McPhail v Doulton, sub nom Re Baden's Deed Trusts (No 1)

JurisdictionEngland & Wales
CourtHouse of Lords
JudgeLord Reid,Lord Hodson,Lord Guest,Viscount Dilhorne,Lord Wilberforce
Judgment Date06 May 1970
Judgment citation (vLex)[1970] UKHL J0506-2
Date06 May 1970

[1970] UKHL J0506-2

House of Lords

Lord Reid

Lord Hodson

Lord Guest

Viscount Dilhorne

Lord Wilberforce

McPhail and Others
Doulton and Others

Upon Report from the Appellate Committee, to whom was referred the Cause McPhail and others against Doulton and others, that the Committee had heard Counsel, as well on Tuesday the 13th, as on Wednesday the 14th, Thursday the 15th, Monday the 19th, Tuesday the 20th and Wednesday the 21st, days of January last, upon the Petition and Appeal of Robert Thomas Mitchell McPhail, of Flag Lodge, The Avenue, Tadworth, in the County of Surrey, Enid May Baden (Widow) and Raymond Rostron Baden, both of 8 Astons Road, Moor Park, in the County of Hertford, praying. That the matter of the Order set forth in the Schedule thereto, namely, an Order of Her Majesty's Court of Appeal of the 5th of February 1969, so far as regards the words "This Court doth Order that so much of the said Order dated 12th July 1967 as declared in answer to Question 2 of the Originating Summons in this Action that upon the true construction of the above-mentioned Deed dated 17th July 1941 the provisions of Clause 9( a) thereof constituted a power and not a trust be affirmed," might be reviewed before Her Majesty the Queen, in Her Court of Parliament, and that the said Order, so far as aforesaid, might be reversed, varied or altered, or that the Petitioners might have such other relief in the premises as to Her Majesty the Queen, in Her Court of Parliament, might seem meet; as also upon the Case of Peter Duke Doulton, Alexander Laing Pearson, Arthur Henry James Hoskins, Denis Edward Clancey, Arthur Frederick Smith, Matthew Hall & Co. Limited and Joseph Francis Norris, lodged in answer to the said Appeal; and due consideration had this day of what was offered on either side in this Cause:

It is Ordered and Adjudged, by the Lords Spiritual and Temporal in the Court of Parliament of Her Majesty the Queen assembled. That the said Order of Her Majesty's Court of Appeal, of the 5th day of February 1969, in part complained of in the said Appeal, be, and the same is hereby, Discharged except as to Costs: And it is hereby Declared, That the provisions of Clause 9( a) of the Trust Deed, of the 17th day of July 1941, constitute a Trust: And it is further Ordered, That the Cause be, and the same is hereby remitted back to the Chancery Division of the High Court of Justice with a Direction to determine whether, on the basis of the Declaration made, Clause 9 of the Trust Deed is (subject to the effects of section 164 of the Law of Property Act 1925) valid or void for uncertainty: And it is also further Ordered, That the Costs incurred by the Appellants and by the Respondents in respect of the said Appeal to this House be taxed on a Common Fund basis and paid out of so much of the Trust Fund, subject to the Trust Deed of the 17th of July 1941, as was derived from Bertram Baden deceased, the amount thereof to be certified by the Clerk of the Parliaments.

Lord Reid

My Lords,


For the reasons given by my noble and learned friend. Lord Wilberforce, I would allow this appeal and make the Order which he suggests.

Lord Hodson

My Lords,


The question under appeal is whether on its true construction the provisions of Clause 9( a) of a Deed dated 17th July, 1941, by which one Bertram Baden established a fund to provide benefits for the staff of Matthew Hall & Co. Ltd., and their relatives and dependants, constitutes a trust binding the Trustees to distribute income in accordance with its provisions or is a mere power not imposing any such duty. Clause 9 provided:

"( a) The trustees shall apply the net income of the fund in making at their absolute discretion grants … in such amounts at such times and on such conditions (if any) as they think fit.
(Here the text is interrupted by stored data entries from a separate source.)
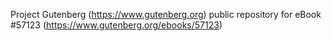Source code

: Project Gutenberg (https://www.gutenberg.org) public repository for
eBook #57123 (https://www.gutenberg.org/ebooks/57123)
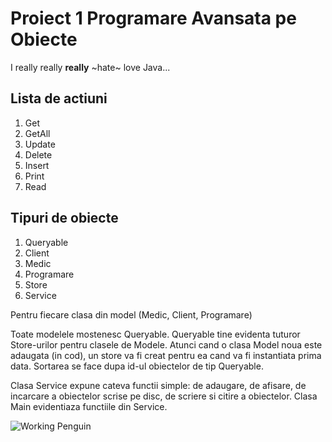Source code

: # Proiect 1 Programare Avansata pe Obiecte

I really really __really__ ~hate~ love Java...

## Lista de actiuni
1. Get
2. GetAll
3. Update
4. Delete
5. Insert
6. Print
7. Read

## Tipuri de obiecte
1. Queryable
2. Client
3. Medic
4. Programare
5. Store
6. Service

Pentru fiecare clasa din model (Medic, Client, Programare)

Toate modelele mostenesc Queryable. Queryable tine evidenta tuturor Store-urilor pentru clasele de Modele.
Atunci cand o clasa Model noua este adaugata (in cod), un store va fi creat pentru ea cand va fi instantiata prima data. 
Sortarea se face dupa id-ul obiectelor de tip Queryable.

Clasa Service expune cateva functii simple: de adaugare, de afisare, de incarcare a obiectelor scrise pe disc, de scriere si citire a obiectelor.
Clasa Main evidentiaza functiile din Service.

![Working Penguin](https://media.giphy.com/media/KEkCtOMhkdze5azTMa/giphy.gif)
( b) The trustees shall not be bound to exhaust the income of any year or other period in making such grants … and any income not so applied shall be … [placed in a bank or invested].
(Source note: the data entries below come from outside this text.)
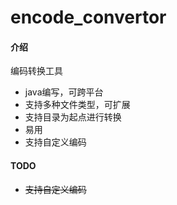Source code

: # encode_convertor

#### 介绍
编码转换工具
- java编写，可跨平台
- 支持多种文件类型，可扩展
- 支持目录为起点进行转换
- 易用
- 支持自定义编码

#### TODO
- ~~支持自定义编码~~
( c) The trustees may realise any investments representing accumulations of income and apply the proceeds as though the same were income of the fund and may also … at any time prior to the liquidation of the fund realise any other part of the capital of the fund … in order to provide benefits for which the current income of the fund is insufficient."


Clause 10 provided that all benefits being at the discretion of the trustees, no person had any interest in the fund otherwise than pursuant to the exercise of that discretion.


Of the preceding clauses, Clause 6( a) provided that all moneys in the hands of the trustees and not required for the immediate service of the fund may be placed in a deposit or current account with any bank or banking house in the name of the trustees or may be invested as hereinafter provided; Clause 7 dealt with the trustees' power of investment.


The settlor died in April, 1960, and his executors, the present Appellants, claim that, the deed being wholly void, payment of the fund is due to the settlor's estate. This claim is resisted by those whose interest it is to establish that, whether there is a trust or a mere power under which they may benefit, in neither case is the provision which they seek to support void for uncertainty.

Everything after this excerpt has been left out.